THE DATA:
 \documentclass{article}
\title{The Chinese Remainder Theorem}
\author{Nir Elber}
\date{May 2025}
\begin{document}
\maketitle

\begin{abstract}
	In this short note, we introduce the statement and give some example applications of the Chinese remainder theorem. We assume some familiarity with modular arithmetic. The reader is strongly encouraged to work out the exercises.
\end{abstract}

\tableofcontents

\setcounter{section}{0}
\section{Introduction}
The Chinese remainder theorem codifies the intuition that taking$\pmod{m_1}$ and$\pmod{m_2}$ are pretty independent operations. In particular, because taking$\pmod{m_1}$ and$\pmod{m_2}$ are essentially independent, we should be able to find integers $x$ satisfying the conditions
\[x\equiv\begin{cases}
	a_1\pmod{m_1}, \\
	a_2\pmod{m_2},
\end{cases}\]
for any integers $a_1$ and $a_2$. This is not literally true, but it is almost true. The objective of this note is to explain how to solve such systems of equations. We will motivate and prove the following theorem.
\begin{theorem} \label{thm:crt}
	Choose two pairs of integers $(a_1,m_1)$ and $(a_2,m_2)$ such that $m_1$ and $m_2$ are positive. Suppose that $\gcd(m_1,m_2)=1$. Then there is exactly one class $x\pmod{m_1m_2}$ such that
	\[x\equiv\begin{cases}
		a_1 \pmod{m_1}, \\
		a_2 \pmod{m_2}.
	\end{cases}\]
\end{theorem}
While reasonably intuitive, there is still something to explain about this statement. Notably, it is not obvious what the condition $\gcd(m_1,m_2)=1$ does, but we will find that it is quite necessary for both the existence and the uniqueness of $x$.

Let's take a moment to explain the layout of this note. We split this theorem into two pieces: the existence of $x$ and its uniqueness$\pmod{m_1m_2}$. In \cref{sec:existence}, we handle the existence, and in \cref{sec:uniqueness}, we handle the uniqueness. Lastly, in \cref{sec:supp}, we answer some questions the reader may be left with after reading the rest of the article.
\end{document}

WHAT TO PRODUCE: Copy all lines from the material above that hold the word "reader".

SOLUTION FOR THIS TASK:
	In this short note, we introduce the statement and give some example applications of the Chinese remainder theorem. We assume some familiarity with modular arithmetic. The reader is strongly encouraged to work out the exercises.
Let's take a moment to explain the layout of this note. We split this theorem into two pieces: the existence of $x$ and its uniqueness$\pmod{m_1m_2}$. In \cref{sec:existence}, we handle the existence, and in \cref{sec:uniqueness}, we handle the uniqueness. Lastly, in \cref{sec:supp}, we answer some questions the reader may be left with after reading the rest of the article.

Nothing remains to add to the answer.